As a longtime fragrance collector, I’d had this piece bookmarked to read for ages and finally got to it this morning. Under the Cloche is for the sort of person who doesn’t care about drawing a line between gourmand and gourmet. Kashina’s Instagram is definitely worth following: I take her posts in single doses, as a kind of sensory meditation, and each one makes me feel less guilty about my strange hoard of tiny samples, some of which go back to the late 70s when they were still issued in miniature decanters with crystal-cut stoppers (I inherited this compulsion, along with jewelry collecting and used book shopping, from the same long-gone fabulous broad). Here’s one excerpt from her Affidavit piece to tease you, but stop what you’re doing and go read the whole thing. Have a snack on hand for after.
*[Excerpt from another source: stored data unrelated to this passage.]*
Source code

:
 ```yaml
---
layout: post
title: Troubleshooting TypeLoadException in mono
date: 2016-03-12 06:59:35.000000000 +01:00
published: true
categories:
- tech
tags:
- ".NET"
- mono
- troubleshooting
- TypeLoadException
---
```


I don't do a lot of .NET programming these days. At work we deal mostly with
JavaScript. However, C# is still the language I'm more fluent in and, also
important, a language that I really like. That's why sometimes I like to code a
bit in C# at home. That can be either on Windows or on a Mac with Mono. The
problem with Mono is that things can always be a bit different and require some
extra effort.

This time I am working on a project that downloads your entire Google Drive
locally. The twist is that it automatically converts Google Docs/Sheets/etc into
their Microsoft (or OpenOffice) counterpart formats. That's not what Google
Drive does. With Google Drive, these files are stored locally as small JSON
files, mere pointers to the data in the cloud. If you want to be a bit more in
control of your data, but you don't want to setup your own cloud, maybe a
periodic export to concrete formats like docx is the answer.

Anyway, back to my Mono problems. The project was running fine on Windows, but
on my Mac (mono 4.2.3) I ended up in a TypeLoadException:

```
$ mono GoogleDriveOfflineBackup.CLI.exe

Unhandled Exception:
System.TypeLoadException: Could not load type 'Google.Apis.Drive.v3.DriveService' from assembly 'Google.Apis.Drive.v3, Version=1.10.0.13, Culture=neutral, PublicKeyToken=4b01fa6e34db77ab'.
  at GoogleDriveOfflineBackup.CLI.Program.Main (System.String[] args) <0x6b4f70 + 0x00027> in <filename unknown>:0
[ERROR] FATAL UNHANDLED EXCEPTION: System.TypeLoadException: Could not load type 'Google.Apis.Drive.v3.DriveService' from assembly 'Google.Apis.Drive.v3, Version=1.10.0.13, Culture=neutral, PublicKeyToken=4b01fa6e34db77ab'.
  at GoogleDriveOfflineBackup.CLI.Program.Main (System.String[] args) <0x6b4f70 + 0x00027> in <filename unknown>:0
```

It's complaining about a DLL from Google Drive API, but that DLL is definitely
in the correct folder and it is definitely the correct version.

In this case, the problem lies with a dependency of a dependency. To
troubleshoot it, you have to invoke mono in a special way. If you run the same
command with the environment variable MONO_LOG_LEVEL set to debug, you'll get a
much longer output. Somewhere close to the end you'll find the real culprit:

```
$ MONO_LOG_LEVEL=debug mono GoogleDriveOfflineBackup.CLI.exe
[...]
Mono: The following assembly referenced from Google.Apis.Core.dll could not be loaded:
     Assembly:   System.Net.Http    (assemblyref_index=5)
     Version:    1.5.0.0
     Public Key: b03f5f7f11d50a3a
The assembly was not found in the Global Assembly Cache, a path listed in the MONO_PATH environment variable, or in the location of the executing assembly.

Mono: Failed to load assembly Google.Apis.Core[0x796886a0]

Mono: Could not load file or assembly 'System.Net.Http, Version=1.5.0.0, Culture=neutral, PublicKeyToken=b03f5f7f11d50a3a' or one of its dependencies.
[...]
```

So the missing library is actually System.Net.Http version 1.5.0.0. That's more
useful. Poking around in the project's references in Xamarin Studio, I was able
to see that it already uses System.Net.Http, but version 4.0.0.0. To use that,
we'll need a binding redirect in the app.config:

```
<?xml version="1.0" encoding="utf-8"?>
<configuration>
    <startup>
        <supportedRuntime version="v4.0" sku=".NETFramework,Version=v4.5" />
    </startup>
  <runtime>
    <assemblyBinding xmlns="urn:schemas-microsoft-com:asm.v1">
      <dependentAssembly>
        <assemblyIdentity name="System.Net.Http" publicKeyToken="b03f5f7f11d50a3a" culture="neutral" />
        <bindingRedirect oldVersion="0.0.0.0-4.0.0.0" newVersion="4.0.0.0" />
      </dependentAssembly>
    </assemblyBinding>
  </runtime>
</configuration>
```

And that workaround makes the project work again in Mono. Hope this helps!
Le Participe Passé by Serge Lutens. The larder opens further. Feathers and hearts out of foam, a caramelized milk mustache. Deep burnt toffee, lingering undissolved sugar granules, Demerara grit. Capuchin-robe and a teaspoon with a royal orb on top. Drink your espresso quickly at the bar, standing up. Why do tea leaves get all the glory of fortune-telling? There’s an outline of Morocco in the dregs, a slipper, a globe, a grinning rhesus. A good child’s stroop and sausage-links, an all-breakfasts delight, a Kilimanjaro of 49ers. Toast service. Skate on the sugar shack sirop d’érable ice mirror. Scale the flapjackery. Maple sluice. You could till a field singlehandedly with this under your belt. Paul Bunyan plus Babe the Blue Ox twinned. Wheaty-O-One. This out-breakfasts them all. Cröonchy Stars and cereal mascots. Who drinks the milk?“Under the Cloche” at Affidavit, by Kashina
Cultural Counsel teases that she has a book coming out and I’m certainly desperate to find it.